Problem requirements
Pull out every line from the listing that has the word "polyline".

※ ※ ※

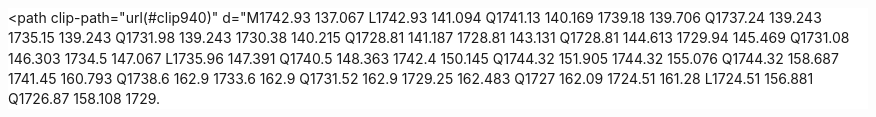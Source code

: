 <path clip-path="url(#clip940)" d="
M1390.67 352.309 L2279.3 352.309 L2279.3 93.1086 L1390.67 93.1086  Z
  " fill="#ffffff" fill-rule="evenodd" fill-opacity="1"/>
<polyline clip-path="url(#clip940)" style="stroke:#000000; stroke-linecap:butt; stroke-linejoin:round; stroke-width:4; stroke-opacity:1; fill:none" points="
  1390.67,352.309 2279.3,352.309 2279.3,93.1086 1390.67,93.1086 1390.67,352.309 
  "/>
<polyline clip-path="url(#clip940)" style="stroke:#009af9; stroke-linecap:butt; stroke-linejoin:round; stroke-width:4; stroke-opacity:1; fill:none" points="
  1415.15,144.949 1562.06,144.949 
  "/>
<path clip-path="url(#clip940)" d="M1606.89 141.28 Q1608.49 138.409 1610.71 137.044 Q1612.93 135.678 1615.94 135.678 Q1619.99 135.678 1622.19 138.525 Q1624.39 141.349 1624.39 146.581 L1624.39 162.229 L1620.11 162.229 L1620.11 146.719 Q1620.11 142.993 1618.79 141.187 Q1617.47 139.382 1614.76 139.382 Q1611.45 139.382 1609.53 141.581 Q1607.61 143.78 1607.61 147.576 L1607.61 162.229 L1603.33 162.229 L1603.33 146.719 Q1603.33 142.969 1602.01 141.187 Q1600.69 139.382 1597.93 139.382 Q1594.67 139.382 1592.75 141.604 Q1590.83 143.803 1590.83 147.576 L1590.83 162.229 L1586.54 162.229 L1586.54 136.303 L1590.83 136.303 L1590.83 140.331 Q1592.28 137.946 1594.32 136.812 Q1596.36 135.678 1599.16 135.678 Q1601.98 135.678 1603.95 137.113 Q1605.94 138.548 1606.89 141.28 Z" fill="#000000" fill-rule="evenodd" fill-opacity="1" /><path clip-path="url(#clip940)" d="M1644.67 149.196 Q1639.51 149.196 1637.51 150.377 Q1635.52 151.557 1635.52 154.405 Q1635.52 156.673 1637.01 158.016 Q1638.51 159.335 1641.08 159.335 Q1644.62 159.335 1646.75 156.835 Q1648.9 154.312 1648.9 150.145 L1648.9 149.196 L1644.67 149.196 M1653.16 147.437 L1653.16 162.229 L1648.9 162.229 L1648.9 158.293 Q1647.45 160.655 1645.27 161.789 Q1643.09 162.9 1639.95 162.9 Q1635.96 162.9 1633.6 160.678 Q1631.26 158.432 1631.26 154.682 Q1631.26 150.307 1634.18 148.085 Q1637.12 145.863 1642.93 145.863 L1648.9 145.863 L1648.9 145.446 Q1648.9 142.507 1646.96 140.909 Q1645.04 139.289 1641.54 139.289 Q1639.32 139.289 1637.21 139.821 Q1635.11 140.354 1633.16 141.419 L1633.16 137.483 Q1635.5 136.581 1637.7 136.141 Q1639.9 135.678 1641.98 135.678 Q1647.61 135.678 1650.39 138.594 Q1653.16 141.511 1653.16 147.437 Z" fill="#000000" fill-rule="evenodd" fill-opacity="1" /><path clip-path="url(#clip940)" d="M1678.46 137.067 L1678.46 141.094 Q1676.66 140.169 1674.71 139.706 Q1672.77 139.243 1670.69 139.243 Q1667.51 139.243 1665.92 140.215 Q1664.34 141.187 1664.34 143.131 Q1664.34 144.613 1665.48 145.469 Q1666.61 146.303 1670.04 147.067 L1671.5 147.391 Q1676.03 148.363 1677.93 150.145 Q1679.85 151.905 1679.85 155.076 Q1679.85 158.687 1676.98 160.793 Q1674.13 162.9 1669.13 162.9 Q1667.05 162.9 1664.78 162.483 Q1662.54 162.09 1660.04 161.28 L1660.04 156.881 Q1662.4 158.108 1664.69 158.733 Q1666.98 159.335 1669.23 159.335 Q1672.24 159.335 1673.86 158.317 Q1675.48 157.275 1675.48 155.4 Q1675.48 153.664 1674.3 152.738 Q1673.14 151.812 1669.18 150.956 L1667.7 150.608 Q1663.74 149.775 1661.98 148.062 Q1660.22 146.326 1660.22 143.317 Q1660.22 139.659 1662.82 137.669 Q1665.41 135.678 1670.18 135.678 Q1672.54 135.678 1674.62 136.025 Q1676.7 136.372 1678.46 137.067 Z" fill="#000000" fill-rule="evenodd" fill-opacity="1" /><path clip-path="url(#clip940)" d="M1703.16 137.067 L1703.16 141.094 Q1701.36 140.169 1699.41 139.706 Q1697.47 139.243 1695.38 139.243 Q1692.21 139.243 1690.62 140.215 Q1689.04 141.187 1689.04 143.131 Q1689.04 144.613 1690.18 145.469 Q1691.31 146.303 1694.74 147.067 L1696.19 147.391 Q1700.73 148.363 1702.63 150.145 Q1704.55 151.905 1704.55 155.076 Q1704.55 158.687 1701.68 160.793 Q1698.83 162.9 1693.83 162.9 Q1691.75 162.9 1689.48 162.483 Q1687.24 162.09 1684.74 161.28 L1684.74 156.881 Q1687.1 158.108 1689.39 158.733 Q1691.68 159.335 1693.93 159.335 Q1696.94 159.335 1698.56 158.317 Q1700.18 157.275 1700.18 155.4 Q1700.18 153.664 1699 152.738 Q1697.84 151.812 1693.88 150.956 L1692.4 150.608 Q1688.44 149.775 1686.68 148.062 Q1684.92 146.326 1684.92 143.317 Q1684.92 139.659 1687.51 137.669 Q1690.11 135.678 1694.88 135.678 Q1697.24 135.678 1699.32 136.025 Q1701.4 136.372 1703.16 137.067 Z" fill="#000000" fill-rule="evenodd" fill-opacity="1" /><path clip-path="url(#clip940)" d="M1711.94 156.349 L1716.82 156.349 L1716.82 162.229 L1711.94 162.229 L1711.94 156.349 Z" fill="#000000" fill-rule="evenodd" fill-opacity="1" /><path clip-path="url(#clip940)" d="M1742.93 137.067 L1742.93 141.094 Q1741.13 140.169 1739.18 139.706 Q1737.24 139.243 1735.15 139.243 Q1731.98 139.243 1730.38 140.215 Q1728.81 141.187 1728.81 143.131 Q1728.81 144.613 1729.94 145.469 Q1731.08 146.303 1734.5 147.067 L1735.96 147.391 Q1740.5 148.363 1742.4 150.145 Q1744.32 151.905 1744.32 155.076 Q1744.32 158.687 1741.45 160.793 Q1738.6 162.9 1733.6 162.9 Q1731.52 162.9 1729.25 162.483 Q1727 162.09 1724.51 161.28 L1724.51 156.881 Q1726.87 158.108 1729.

※ ※ ※

Solved problem
<polyline clip-path="url(#clip940)" style="stroke:#000000; stroke-linecap:butt; stroke-linejoin:round; stroke-width:4; stroke-opacity:1; fill:none" points="
<polyline clip-path="url(#clip940)" style="stroke:#009af9; stroke-linecap:butt; stroke-linejoin:round; stroke-width:4; stroke-opacity:1; fill:none" points="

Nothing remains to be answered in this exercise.